1.) In a shipment of alarm clocks, the probability that one alarm clock is defective is 0.04. Charlie selects three alarm clocks at random. If he puts each clock back with the rest of the shipment before selecting the next one, what is the probability that all three alarm clocks are defective?
2.) A builder has 8 lots available for sale.
·Six lots are greater than one acre.
·Two lots are less than one acre.
What is the probability that the next three lots sold will be greater than one acre?
3.) A cafeteria has 5 turkey sandwiches, 6 cheese sandwiches, and 4 tuna sandwiches. There are two students in line and each will take a sandwich. What is the probability that the first student takes a cheese sandwich and the next student takes a turkey sandwich? 2/15
Wait actually nevermind haha I figured them out:)
Nice, good job.
1.) To solve this problem, we can use the concept of independent events. The probability that one alarm clock is defective is given as 0.04. Since Charlie selects the alarm clocks one at a time and puts each clock back before selecting the next one, we can consider each selection as an independent event.
The probability of selecting a defective alarm clock on the first try is 0.04. The probability of selecting a defective alarm clock on the second try is also 0.04, and the same for the third try. Since each selection is independent, we can multiply these probabilities together to find the probability of all three alarm clocks being defective.
P(all three alarm clocks are defective) = P(defective on first try) * P(defective on second try) * P(defective on third try)
= 0.04 * 0.04 * 0.04
= 0.0016
Therefore, the probability that all three alarm clocks are defective is 0.0016.
2.) In this problem, we need to find the probability that the next three lots sold will be greater than one acre. Out of the 8 lots available for sale, 6 are greater than one acre, and 2 are less than one acre. Since each sale is independent, we can calculate the probability of each sale individually and then multiply them together.

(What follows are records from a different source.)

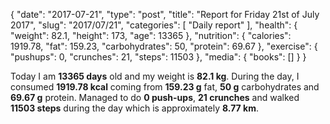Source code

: {
    "date": "2017-07-21",
    "type": "post",
    "title": "Report for Friday 21st of July 2017",
    "slug": "2017\/07\/21",
    "categories": [
        "Daily report"
    ],
    "health": {
        "weight": 82.1,
        "height": 173,
        "age": 13365
    },
    "nutrition": {
        "calories": 1919.78,
        "fat": 159.23,
        "carbohydrates": 50,
        "protein": 69.67
    },
    "exercise": {
        "pushups": 0,
        "crunches": 21,
        "steps": 11503
    },
    "media": {
        "books": []
    }
}

Today I am <strong>13365 days</strong> old and my weight is <strong>82.1 kg</strong>. During the day, I consumed <strong>1919.78 kcal</strong> coming from <strong>159.23 g</strong> fat, <strong>50 g</strong> carbohydrates and <strong>69.67 g</strong> protein. Managed to do <strong>0 push-ups</strong>, <strong>21 crunches</strong> and walked <strong>11503 steps</strong> during the day which is approximately <strong>8.77 km</strong>.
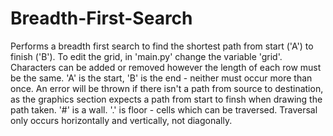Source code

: # Breadth-First-Search
Performs a breadth first search to find the shortest path from start ('A') to finish ('B').
To edit the grid, in 'main.py' change the variable 'grid'. Characters can be added or removed however the length of each row must be the same. 'A' is the start, 'B' is the end - neither must occur more than once. An error will be thrown if there isn't a path from source to destination, as the graphics section expects a path from start to finsh when drawing the path taken.
'#' is a wall. '.' is floor - cells which can be traversed.
Traversal only occurs horizontally and vertically, not diagonally.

The probability of selling a lot greater than one acre on the first sale is 6/8. Similarly, the probability of selling a lot greater than one acre on the second and third sales is also 6/8 each.
P(next three lots sold will be greater than one acre) = P(sold greater than one acre on first sale) * P(sold greater than one acre on second sale) * P(sold greater than one acre on third sale)
= (6/8) * (6/8) * (6/8)
= 0.421875
Therefore, the probability that the next three lots sold will be greater than one acre is approximately 0.421875.
3.) To find the probability that the first student takes a cheese sandwich and the next student takes a turkey sandwich, we need to consider the total number of possible sandwich combinations and the number of combinations that meet our desired condition.
The total number of possible sandwich combinations is the product of the number of options for the first student (6 cheese sandwiches) and the number of options for the second student (5 turkey sandwiches).
The number of combinations where the first student takes a cheese sandwich and the second student takes a turkey sandwich is the product of the number of options for the first student (6 cheese sandwiches) and the number of options for the second student (5 turkey sandwiches).
Therefore, the probability that the first student takes a cheese sandwich and the next student takes a turkey sandwich is:
P(first student takes a cheese sandwich and next student takes a turkey sandwich) = (6/15) * (5/14)
= 2/15
Therefore, the probability that the first student takes a cheese sandwich and the next student takes a turkey sandwich is 2/15.